_Problem description_. Once the line holding "- **Primary (Blue)**: Active" is found in the listing below, write it out and each later line exactly, up to and including the one holding "### Typography".
Dataset records section start
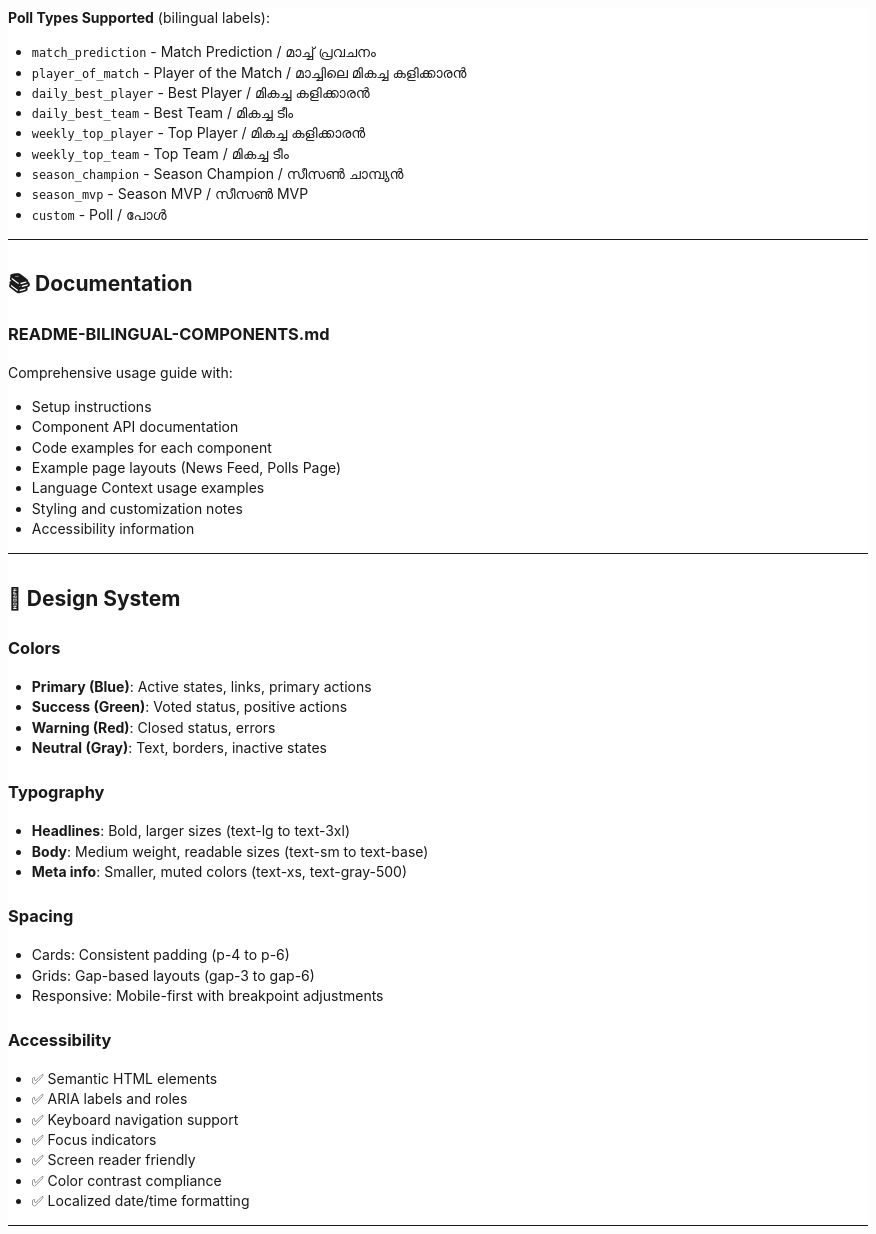 **Poll Types Supported** (bilingual labels):
- `match_prediction` - Match Prediction / മാച്ച് പ്രവചനം
- `player_of_match` - Player of the Match / മാച്ചിലെ മികച്ച കളിക്കാരൻ
- `daily_best_player` - Best Player / മികച്ച കളിക്കാരൻ
- `daily_best_team` - Best Team / മികച്ച ടീം
- `weekly_top_player` - Top Player / മികച്ച കളിക്കാരൻ
- `weekly_top_team` - Top Team / മികച്ച ടീം
- `season_champion` - Season Champion / സീസൺ ചാമ്പ്യൻ
- `season_mvp` - Season MVP / സീസൺ MVP
- `custom` - Poll / പോൾ

---

## 📚 Documentation

### README-BILINGUAL-COMPONENTS.md
Comprehensive usage guide with:
- Setup instructions
- Component API documentation
- Code examples for each component
- Example page layouts (News Feed, Polls Page)
- Language Context usage examples
- Styling and customization notes
- Accessibility information

---

## 🎨 Design System

### Colors
- **Primary (Blue)**: Active states, links, primary actions
- **Success (Green)**: Voted status, positive actions
- **Warning (Red)**: Closed status, errors
- **Neutral (Gray)**: Text, borders, inactive states

### Typography
- **Headlines**: Bold, larger sizes (text-lg to text-3xl)
- **Body**: Medium weight, readable sizes (text-sm to text-base)
- **Meta info**: Smaller, muted colors (text-xs, text-gray-500)

### Spacing
- Cards: Consistent padding (p-4 to p-6)
- Grids: Gap-based layouts (gap-3 to gap-6)
- Responsive: Mobile-first with breakpoint adjustments

### Accessibility
- ✅ Semantic HTML elements
- ✅ ARIA labels and roles
- ✅ Keyboard navigation support
- ✅ Focus indicators
- ✅ Screen reader friendly
- ✅ Color contrast compliance
- ✅ Localized date/time formatting

---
Dataset records section end
_Exercise solution_.
- **Primary (Blue)**: Active states, links, primary actions
- **Success (Green)**: Voted status, positive actions
- **Warning (Red)**: Closed status, errors
- **Neutral (Gray)**: Text, borders, inactive states

### Typography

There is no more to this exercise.